When my sponsor first introduced me to various types of service, I didn't do them because I felt responsible to provide AA's services but because I was so enthused to just be part of AA and discovering a new life (I was in my early 20s). I loved learning about the Traditions and the Concepts, involvement in the politics of Intergroup, and the satisfaction of providing PI services which helped the message be carried throughout my city.
In recent years, after doing most service types, the enthusiasm for rotation and trying new things quite naturally lessened. I'd "been there and done that". It wasn't a conscious decision, just a natural subconscious emotional reaction.

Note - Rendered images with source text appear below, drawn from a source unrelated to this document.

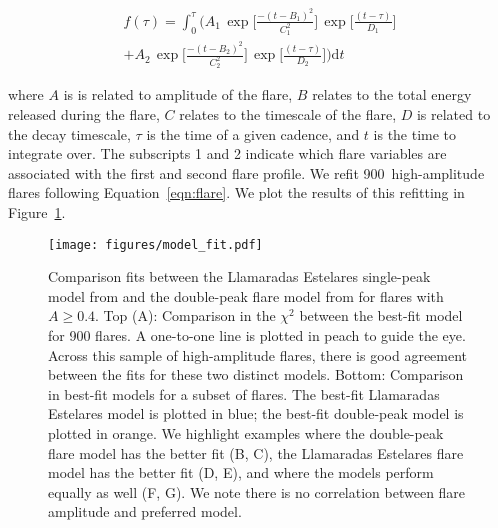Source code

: \documentclass[twocolumn]{aastex631}
\begin{document}
\begin{equation}\label{eqn:flare}
\begin{split}
    f(\tau) = \int_0^\tau\bigg( A_1\, \exp\bigg[\frac{-(t-B_1)^2}{C_1^2}\bigg] \,\exp\bigg[\frac{(t-\tau)}{D_1}\bigg]\\+A_2 \,\exp\bigg[\frac{-(t-B_2)^2}{C_2^2}\bigg] \,\exp\bigg[\frac{(t-\tau)}{D_2}\bigg]\bigg) \textrm{d}t
\end{split}
\end{equation}

where $A$ is is related to amplitude of the flare, $B$ relates
to the total energy released during the flare, $C$ relates to the timescale of
the flare, $D$ is related to the decay timescale, $\tau$ is the time of a given
cadence, and $t$ is the time to integrate over. The subscripts 1 and 2 indicate
which flare variables are associated with the first and second flare profile. We
refit 900~high-amplitude flares following Equation~\ref{eqn:flare}. We plot the
results of this refitting in Figure~\ref{fig:model_fit}.

\begin{figure}[ht!]
    \begin{centering}
        \texttt{[image: figures/model\_fit.pdf]}
        \caption{
            Comparison fits between the Llamaradas Estelares
            single-peak model from \cite{tovar22} and the double-peak flare model
            from \cite{pietras22} for flares with $A \geq 0.4$. Top (A): Comparison
            in the $\chi^2$ between the best-fit model for 900 flares. A one-to-one
            line is plotted in peach to guide the eye. Across this sample of
            high-amplitude flares, there is good agreement between the fits for
            these two distinct models. Bottom: Comparison in best-fit models for
            a subset of flares. The best-fit Llamaradas Estelares model is plotted
            in blue; the best-fit double-peak model is plotted in orange. We
            highlight examples where the double-peak flare model has the better
            fit (B, C), the Llamaradas Estelares flare model has the better fit
            (D, E), and where the models perform equally as well (F, G). We note
            there is no correlation between flare amplitude and preferred model.
        }
        \label{fig:model_fit}
    \end{centering}
\end{figure}
\end{document}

However I have tried to continue to take on service to re-immerse myself in AA and keep me responsible in AA. I now understand that one result of service is to keep me emotionally immersed in Alcoholics Anonymous and my home group. It's not enough for me, personally, to just go to meetings and work with newcomers. As the Big Book says I need "a great cause to live for".
Something I've also realised in more recent years is that my service is not measured just by quantity but also by quality. I have noticed that I have a tendency to take a far more responsible approach at work, applying my intelligence and skills more fully, than I do in AA service. I've been pulled up on some of my AA service, and thought – "well it was a genuine mistake". Then I've thought more honestly and realised that if that service had been something for my career, then I would've given more thought and care to the service job, and not made that mistake. I've seen this pattern in other AAs as well: doctors, authors, accountants and PhDs who say they find the 12 Concepts or 12 Traditions confusing, or who chair a business meeting in an inefficient way just because it's an AA one.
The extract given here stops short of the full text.